### PROBLEM DETAILS
After locating the line that contains "- \#242 Fix" in the records below, write out exactly that line and each line after it through the one that contains "- Added paths", and nothing else.

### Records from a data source
* * *

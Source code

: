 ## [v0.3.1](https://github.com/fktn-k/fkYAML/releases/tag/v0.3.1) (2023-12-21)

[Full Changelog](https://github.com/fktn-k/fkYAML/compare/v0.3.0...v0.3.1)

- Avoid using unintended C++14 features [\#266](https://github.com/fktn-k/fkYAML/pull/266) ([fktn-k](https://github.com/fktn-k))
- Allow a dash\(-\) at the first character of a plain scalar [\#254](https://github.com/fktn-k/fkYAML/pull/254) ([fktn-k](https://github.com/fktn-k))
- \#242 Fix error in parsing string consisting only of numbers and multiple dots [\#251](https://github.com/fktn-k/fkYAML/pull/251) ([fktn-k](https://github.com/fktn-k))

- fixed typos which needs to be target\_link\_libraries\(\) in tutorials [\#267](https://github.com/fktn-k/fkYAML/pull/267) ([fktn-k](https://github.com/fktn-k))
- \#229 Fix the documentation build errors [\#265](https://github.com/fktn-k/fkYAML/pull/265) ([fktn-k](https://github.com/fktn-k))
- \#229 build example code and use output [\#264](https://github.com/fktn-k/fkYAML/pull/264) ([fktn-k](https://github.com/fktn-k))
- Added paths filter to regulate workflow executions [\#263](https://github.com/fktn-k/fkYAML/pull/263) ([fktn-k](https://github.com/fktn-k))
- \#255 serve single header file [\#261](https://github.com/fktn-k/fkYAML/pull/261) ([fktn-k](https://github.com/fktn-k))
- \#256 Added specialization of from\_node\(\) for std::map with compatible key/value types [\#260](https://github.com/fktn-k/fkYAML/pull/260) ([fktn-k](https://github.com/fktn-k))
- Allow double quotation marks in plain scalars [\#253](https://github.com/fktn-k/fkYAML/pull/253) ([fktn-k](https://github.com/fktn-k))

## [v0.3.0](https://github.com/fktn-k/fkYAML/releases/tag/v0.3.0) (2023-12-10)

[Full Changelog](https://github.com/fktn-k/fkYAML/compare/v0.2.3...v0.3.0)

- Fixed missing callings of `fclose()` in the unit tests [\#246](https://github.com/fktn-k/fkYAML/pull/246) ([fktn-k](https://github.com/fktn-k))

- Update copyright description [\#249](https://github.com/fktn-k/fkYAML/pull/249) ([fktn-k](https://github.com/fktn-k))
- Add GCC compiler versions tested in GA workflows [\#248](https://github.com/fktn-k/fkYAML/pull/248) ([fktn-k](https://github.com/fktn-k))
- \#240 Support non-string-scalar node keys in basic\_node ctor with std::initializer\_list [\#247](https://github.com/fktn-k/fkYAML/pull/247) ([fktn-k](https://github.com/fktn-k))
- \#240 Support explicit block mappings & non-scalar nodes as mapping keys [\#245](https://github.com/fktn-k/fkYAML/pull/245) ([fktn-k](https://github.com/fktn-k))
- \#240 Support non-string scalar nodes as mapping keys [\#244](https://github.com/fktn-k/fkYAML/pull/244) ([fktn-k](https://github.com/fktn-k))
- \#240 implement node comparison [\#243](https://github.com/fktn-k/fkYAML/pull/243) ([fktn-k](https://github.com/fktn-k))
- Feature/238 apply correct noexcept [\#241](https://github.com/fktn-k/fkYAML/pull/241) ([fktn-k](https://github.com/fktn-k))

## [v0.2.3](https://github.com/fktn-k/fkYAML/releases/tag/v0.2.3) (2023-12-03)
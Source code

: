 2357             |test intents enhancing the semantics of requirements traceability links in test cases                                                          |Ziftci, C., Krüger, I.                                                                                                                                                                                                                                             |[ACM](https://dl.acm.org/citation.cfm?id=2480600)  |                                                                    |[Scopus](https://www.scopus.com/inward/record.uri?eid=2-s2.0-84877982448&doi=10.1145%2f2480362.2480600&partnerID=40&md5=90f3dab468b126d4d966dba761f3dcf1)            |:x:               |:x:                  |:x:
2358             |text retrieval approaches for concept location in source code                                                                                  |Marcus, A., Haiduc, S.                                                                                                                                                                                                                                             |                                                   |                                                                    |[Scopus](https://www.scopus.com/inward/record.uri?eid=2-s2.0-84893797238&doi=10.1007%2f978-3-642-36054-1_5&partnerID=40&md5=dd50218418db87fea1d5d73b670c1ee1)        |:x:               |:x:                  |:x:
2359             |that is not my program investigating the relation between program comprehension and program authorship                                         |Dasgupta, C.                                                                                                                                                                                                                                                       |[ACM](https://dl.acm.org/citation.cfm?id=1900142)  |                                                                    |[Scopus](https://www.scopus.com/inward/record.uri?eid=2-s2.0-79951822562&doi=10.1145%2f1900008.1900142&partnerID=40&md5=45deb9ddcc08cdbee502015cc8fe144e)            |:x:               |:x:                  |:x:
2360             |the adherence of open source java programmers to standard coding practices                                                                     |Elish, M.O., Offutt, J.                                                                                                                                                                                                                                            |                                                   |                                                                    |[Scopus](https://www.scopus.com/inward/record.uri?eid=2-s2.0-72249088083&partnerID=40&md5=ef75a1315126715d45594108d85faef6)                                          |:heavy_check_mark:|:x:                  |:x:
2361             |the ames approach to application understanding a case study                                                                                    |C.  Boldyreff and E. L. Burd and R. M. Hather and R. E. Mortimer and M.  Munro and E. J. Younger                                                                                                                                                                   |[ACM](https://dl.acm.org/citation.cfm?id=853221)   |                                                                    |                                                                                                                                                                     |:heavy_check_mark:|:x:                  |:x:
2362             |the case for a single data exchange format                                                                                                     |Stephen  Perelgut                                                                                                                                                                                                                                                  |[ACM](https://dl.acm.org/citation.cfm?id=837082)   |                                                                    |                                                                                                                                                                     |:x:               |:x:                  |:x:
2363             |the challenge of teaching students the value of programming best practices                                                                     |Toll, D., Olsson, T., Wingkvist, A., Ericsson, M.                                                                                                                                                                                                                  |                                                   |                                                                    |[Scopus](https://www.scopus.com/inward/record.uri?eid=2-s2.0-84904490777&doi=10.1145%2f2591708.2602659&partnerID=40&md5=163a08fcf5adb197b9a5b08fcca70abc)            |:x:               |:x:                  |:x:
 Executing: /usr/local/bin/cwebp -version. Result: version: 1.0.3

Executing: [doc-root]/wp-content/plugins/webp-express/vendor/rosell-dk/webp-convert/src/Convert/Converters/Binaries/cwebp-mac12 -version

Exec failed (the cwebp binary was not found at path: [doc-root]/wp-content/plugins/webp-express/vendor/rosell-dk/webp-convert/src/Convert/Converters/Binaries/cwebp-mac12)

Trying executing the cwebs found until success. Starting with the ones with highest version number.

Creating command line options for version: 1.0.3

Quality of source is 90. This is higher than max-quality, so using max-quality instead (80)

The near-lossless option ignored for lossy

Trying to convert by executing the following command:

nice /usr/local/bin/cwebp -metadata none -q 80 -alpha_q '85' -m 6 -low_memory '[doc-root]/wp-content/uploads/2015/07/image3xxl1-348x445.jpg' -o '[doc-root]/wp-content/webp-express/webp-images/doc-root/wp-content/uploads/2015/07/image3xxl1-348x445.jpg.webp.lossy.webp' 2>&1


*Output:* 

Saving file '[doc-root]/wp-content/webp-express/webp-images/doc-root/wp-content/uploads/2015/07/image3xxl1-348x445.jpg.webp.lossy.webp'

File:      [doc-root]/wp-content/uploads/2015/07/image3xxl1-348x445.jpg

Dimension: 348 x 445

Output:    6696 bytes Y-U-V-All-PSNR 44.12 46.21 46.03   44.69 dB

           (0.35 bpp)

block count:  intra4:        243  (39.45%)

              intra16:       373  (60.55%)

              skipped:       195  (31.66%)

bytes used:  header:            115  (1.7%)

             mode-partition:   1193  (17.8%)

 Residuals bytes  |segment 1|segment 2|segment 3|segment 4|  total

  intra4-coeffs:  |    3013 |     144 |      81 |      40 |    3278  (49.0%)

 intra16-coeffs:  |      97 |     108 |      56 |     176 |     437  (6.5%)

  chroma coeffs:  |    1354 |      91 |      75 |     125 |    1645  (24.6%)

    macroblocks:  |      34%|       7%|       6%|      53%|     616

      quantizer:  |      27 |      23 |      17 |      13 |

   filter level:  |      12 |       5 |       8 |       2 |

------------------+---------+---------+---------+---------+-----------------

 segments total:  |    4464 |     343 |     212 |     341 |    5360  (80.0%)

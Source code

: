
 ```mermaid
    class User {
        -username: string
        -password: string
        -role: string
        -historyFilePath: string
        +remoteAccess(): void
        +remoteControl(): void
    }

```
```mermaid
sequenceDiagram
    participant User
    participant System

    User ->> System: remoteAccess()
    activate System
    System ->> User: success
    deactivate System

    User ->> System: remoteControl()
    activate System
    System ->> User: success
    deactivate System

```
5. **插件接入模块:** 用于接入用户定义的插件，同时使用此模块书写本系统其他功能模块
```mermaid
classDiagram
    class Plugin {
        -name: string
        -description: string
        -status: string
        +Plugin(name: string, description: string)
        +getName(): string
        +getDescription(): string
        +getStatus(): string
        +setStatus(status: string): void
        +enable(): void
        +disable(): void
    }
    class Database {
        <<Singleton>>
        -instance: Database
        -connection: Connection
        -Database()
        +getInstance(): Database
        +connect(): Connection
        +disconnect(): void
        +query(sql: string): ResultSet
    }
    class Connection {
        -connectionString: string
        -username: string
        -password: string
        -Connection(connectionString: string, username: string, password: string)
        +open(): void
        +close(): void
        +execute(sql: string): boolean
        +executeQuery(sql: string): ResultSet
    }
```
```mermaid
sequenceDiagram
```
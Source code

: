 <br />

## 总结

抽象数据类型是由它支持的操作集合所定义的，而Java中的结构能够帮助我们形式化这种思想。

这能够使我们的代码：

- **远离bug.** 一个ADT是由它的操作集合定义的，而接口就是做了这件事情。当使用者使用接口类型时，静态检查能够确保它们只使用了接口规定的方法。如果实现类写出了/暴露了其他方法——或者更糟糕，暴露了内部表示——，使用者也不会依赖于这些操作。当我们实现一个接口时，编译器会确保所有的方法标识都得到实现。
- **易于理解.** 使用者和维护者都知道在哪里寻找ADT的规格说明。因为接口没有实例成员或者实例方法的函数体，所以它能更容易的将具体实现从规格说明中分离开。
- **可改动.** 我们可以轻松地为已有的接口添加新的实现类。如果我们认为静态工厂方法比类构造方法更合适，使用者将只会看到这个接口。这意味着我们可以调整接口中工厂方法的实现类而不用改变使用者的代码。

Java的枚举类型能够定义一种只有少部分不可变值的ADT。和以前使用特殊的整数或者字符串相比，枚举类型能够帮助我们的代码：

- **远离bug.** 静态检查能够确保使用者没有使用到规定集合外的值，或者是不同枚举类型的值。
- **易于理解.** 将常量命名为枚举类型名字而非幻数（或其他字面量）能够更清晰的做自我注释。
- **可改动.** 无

* * *

### RESPONSE TO THE EXERCISE
- \#242 Fix error in parsing string consisting only of numbers and multiple dots [\#251](https://github.com/fktn-k/fkYAML/pull/251) ([fktn-k](https://github.com/fktn-k))

- fixed typos which needs to be target\_link\_libraries\(\) in tutorials [\#267](https://github.com/fktn-k/fkYAML/pull/267) ([fktn-k](https://github.com/fktn-k))
- \#229 Fix the documentation build errors [\#265](https://github.com/fktn-k/fkYAML/pull/265) ([fktn-k](https://github.com/fktn-k))
- \#229 build example code and use output [\#264](https://github.com/fktn-k/fkYAML/pull/264) ([fktn-k](https://github.com/fktn-k))
- Added paths filter to regulate workflow executions [\#263](https://github.com/fktn-k/fkYAML/pull/263) ([fktn-k](https://github.com/fktn-k))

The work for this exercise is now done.